We particularly see with Ziyal how Kira refuses to let sentiment interfere with her mission. She doesn’t want to hurt Ziyal – who not incidentally has her best episode all series, telling off first Dukat, then Damar – but Kira’s willing to use the girl similarly to the way Dukat uses her, and Kira’s no longer close enough to get hurt if Ziyal chooses to side with the Cardassians. This is our first real glimpse of Kira in charge, even if she has no power among the station’s ruling elite, for we see how Kira behaves outside Sisko’s shadow. Since her captain and Emissary left the station, she’s stopped asking what Sisko would do. She’s made her own choices and taken responsibility for them, except where it would get her killed by naming herself as Rom’s collaborator, something Rom does not want her to do; he doesn’t even want Quark to rescue him, he’s too focused on finding someone who can complete the sabotage he started before it’s too late. Sisko, on the other hand, seems very much diminished without Kira and Dax at his side, a minor official having to convince Starfleet admirals that the station he’s given his life to is worth fighting for while they’re obsessing over keeping Earth safe. For the first time, in “Favor the Bold” we learn that Sisko now considers himself as much Bajoran as Human. He tells Ross that no matter where Starfleet may send him, he intends to build a house on Bajor.
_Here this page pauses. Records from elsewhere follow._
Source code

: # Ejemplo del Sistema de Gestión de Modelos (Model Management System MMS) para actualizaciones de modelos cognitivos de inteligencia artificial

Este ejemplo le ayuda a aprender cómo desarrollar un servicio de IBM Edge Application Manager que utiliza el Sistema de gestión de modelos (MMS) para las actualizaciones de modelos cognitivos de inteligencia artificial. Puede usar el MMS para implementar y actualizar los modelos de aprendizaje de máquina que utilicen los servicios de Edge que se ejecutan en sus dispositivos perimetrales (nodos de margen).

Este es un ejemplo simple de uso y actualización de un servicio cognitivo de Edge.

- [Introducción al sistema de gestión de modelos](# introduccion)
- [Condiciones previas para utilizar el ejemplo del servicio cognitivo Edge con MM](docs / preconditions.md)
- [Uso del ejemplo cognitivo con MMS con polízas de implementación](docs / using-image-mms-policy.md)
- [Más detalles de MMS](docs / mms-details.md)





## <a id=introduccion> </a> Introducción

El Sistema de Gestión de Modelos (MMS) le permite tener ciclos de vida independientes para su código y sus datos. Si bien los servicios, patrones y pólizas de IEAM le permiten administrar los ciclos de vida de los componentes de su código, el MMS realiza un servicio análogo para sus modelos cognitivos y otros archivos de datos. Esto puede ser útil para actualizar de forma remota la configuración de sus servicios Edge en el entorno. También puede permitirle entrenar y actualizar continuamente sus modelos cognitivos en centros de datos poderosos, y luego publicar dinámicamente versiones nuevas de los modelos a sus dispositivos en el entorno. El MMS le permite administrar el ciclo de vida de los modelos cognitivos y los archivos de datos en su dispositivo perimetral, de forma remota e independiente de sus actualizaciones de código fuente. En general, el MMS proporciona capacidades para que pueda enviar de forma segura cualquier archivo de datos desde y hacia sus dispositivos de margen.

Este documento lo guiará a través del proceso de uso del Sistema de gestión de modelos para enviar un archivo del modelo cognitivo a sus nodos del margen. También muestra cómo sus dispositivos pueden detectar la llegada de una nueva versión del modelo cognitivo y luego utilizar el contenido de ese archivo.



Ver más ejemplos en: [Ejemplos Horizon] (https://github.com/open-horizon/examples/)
I love all the ways in which we see Sisko become the Emissary over the seven years of this show, and though it seems like a small thing at the time, Sisko trying to convince Ross of how deeply committed he is to protecting the station and the wormhole, it’s a huge moment in a franchise of predominantly Human Starfleet captains to hear this one declare allegiance to a different world. To this point, Sisko has nearly been marginalized by the scope of the conflict with the Dominion; unlike Kirk’s infamy among the Klingons or Picard’s central position in the Borg conflict, Sisko has a fairly minor role at Starfleet, taking orders from Ross and taking criticism from several other admirals when he suggests a course of action that would by definition extend his own importance. Even his big speeches have seemed small, since we’ve been shown that Dax can perform the same ceremonies aboard the Defiant as Sisko. Oddly, this serves not to diminish Sisko but to illustrate what it means to be a Starfleet captain, as the entire crew – indeed, all of Starfleet – struggles for redefinition as combatants in a protracted interstellar war. When “Favor the Bold” aired, I was afraid that war was going to end once the “To Be Continued” at the end of the episode was resolved, with Dukat running away with his tail between his legs and Weyoun and the Founder skulking off. Instead, after all the drama of “Sacrifice of Angels,” this is only act one of the Dominion War.